Dodge It

Dodge ItThe Game: Trapped in a square or rectangular arena, the player is represented by a mobile square. Another projectile punches its way into the arena and begins ricocheting around; points accumulate rapidly the longer the player’s square avoids contact with the projectile, but starting at 200 points, an additional projectile is added every 100 points, each on its own chaotic, bouncing path. The game ends when the player inevitably collides with one of these projectiles. (Fairchild, 1978)

Memories: Nearly every system, no matter how obscure, has at least one unique game that’s worth seeking out both hardware and software, just to try it out and see how much fun it is. Some systems, like the Atari VCS and the Intellivision, have something like half a dozen “killer apps”. When I played Dodge It on the Fairchild Channel F, it was one of those occasions where I looked up at the clock, and realized two things: it was an hour later, and I was still playing Dodge It. It’s a unique concept that I hadn’t seen elsewhere, maddeningly simple and insanely addictive. Dodge It made it worth my while to have a Channel F hooked up in my game room.

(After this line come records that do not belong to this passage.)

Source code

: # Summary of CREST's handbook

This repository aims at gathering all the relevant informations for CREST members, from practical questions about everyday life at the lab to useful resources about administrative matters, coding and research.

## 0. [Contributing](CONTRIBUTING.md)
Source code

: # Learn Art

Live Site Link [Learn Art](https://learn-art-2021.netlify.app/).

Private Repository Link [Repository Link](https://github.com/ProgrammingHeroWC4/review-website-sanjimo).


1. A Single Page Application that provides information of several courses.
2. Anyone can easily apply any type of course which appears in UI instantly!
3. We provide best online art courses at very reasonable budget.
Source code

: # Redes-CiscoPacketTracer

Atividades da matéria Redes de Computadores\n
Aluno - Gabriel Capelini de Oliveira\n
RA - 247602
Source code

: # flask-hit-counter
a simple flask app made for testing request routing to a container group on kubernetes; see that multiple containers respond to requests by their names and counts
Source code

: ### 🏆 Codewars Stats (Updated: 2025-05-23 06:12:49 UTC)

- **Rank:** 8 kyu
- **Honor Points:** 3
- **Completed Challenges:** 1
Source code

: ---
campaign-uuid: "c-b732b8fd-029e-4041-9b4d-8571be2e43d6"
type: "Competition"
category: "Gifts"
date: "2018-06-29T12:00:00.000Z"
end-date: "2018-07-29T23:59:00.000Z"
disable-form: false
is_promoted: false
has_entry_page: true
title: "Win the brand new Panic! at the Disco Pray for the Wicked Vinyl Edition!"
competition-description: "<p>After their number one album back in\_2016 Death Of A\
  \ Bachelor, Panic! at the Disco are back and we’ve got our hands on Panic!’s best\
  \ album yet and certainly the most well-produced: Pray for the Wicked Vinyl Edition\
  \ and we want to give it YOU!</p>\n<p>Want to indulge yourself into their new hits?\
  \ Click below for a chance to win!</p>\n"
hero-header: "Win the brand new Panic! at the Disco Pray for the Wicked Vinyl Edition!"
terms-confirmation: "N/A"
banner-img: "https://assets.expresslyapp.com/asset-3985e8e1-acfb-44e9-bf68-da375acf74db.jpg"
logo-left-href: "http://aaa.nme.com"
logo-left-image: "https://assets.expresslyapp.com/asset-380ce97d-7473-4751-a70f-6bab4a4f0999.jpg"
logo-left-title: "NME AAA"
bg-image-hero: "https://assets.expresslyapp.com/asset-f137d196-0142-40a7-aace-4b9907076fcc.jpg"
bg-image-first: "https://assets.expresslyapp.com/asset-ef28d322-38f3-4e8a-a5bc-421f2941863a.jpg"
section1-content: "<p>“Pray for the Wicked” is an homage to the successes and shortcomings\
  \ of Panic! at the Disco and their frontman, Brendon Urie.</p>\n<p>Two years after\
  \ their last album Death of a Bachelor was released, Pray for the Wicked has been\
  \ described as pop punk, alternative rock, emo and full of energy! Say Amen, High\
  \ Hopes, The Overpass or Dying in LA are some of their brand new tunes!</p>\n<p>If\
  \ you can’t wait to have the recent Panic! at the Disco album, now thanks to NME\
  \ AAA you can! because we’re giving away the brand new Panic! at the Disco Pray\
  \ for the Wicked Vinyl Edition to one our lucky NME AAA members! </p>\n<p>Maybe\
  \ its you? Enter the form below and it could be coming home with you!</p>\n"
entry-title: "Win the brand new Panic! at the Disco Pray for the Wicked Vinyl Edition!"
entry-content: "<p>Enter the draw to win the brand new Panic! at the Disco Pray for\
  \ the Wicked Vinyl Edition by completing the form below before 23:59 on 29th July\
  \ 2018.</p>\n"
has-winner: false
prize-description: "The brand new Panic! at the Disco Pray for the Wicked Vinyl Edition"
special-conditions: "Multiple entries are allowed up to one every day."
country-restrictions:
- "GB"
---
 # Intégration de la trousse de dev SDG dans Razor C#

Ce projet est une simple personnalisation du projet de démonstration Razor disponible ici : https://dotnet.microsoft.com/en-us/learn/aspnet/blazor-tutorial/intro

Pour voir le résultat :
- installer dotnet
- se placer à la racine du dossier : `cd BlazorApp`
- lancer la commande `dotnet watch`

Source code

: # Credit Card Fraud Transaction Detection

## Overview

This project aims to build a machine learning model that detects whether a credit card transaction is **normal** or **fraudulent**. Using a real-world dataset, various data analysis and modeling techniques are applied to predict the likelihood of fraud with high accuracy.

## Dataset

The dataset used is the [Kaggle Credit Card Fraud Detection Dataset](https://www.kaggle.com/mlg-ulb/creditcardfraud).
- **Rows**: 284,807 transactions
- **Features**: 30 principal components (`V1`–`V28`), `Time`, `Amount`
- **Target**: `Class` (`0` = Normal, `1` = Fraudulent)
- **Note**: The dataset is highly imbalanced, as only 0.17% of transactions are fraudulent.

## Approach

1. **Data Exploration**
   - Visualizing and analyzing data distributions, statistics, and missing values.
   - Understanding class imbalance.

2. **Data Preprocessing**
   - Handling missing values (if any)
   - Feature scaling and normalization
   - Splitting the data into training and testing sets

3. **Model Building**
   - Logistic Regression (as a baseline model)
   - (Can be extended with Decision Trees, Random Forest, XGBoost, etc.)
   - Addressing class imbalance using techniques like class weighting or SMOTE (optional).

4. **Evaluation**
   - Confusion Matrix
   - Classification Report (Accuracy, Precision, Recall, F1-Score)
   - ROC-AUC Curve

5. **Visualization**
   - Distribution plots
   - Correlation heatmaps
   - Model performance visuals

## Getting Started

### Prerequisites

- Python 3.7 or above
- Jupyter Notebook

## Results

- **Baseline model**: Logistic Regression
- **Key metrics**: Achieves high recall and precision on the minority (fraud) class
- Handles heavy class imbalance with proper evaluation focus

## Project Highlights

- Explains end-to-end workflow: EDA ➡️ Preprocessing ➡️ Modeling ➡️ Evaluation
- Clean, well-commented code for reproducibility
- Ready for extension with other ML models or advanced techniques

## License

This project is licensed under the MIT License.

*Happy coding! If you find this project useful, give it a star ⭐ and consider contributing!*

Dodge ItThat’s a bit of a bold claim, sure, but this game is an incredibly fun test of hand-eye coordination, peripheral vision, and one’s ability to track multiple moving objects without colliding with any of them. Maybe that rather dry description isn’t good – it makes it sound like the player’s a lab rat – so I have to add the qualifier that it is fun. It’s a lot of fun, actually. Perhaps I’ve missed it, but I haven’t seen this game pop up on any other systems, which is a crying shame. The basic concept is easy enough to execute that this should be like Breakout – there ought to be an iteration of it, official or otherwise, on every console under the sun. But it’s not, and that’s okay too – I like underdogs, and the super-simple but addictive Dodge It may well be Channel F’s shining moment in the sun.

5 quarters!The colorful screen-filling cacophony that takes place when the player finally succumbs to the computer’s barrage of ricocheting objects is actually impressive when one takes the other Channel F games into account. It reveals some usually well-hidden capabilities of a machine that, perhaps with some more marketing love (and money), should have been able to take on the Atari VCS in its early days. Dodge It is the kind of fun that the whole Channel F library should have been.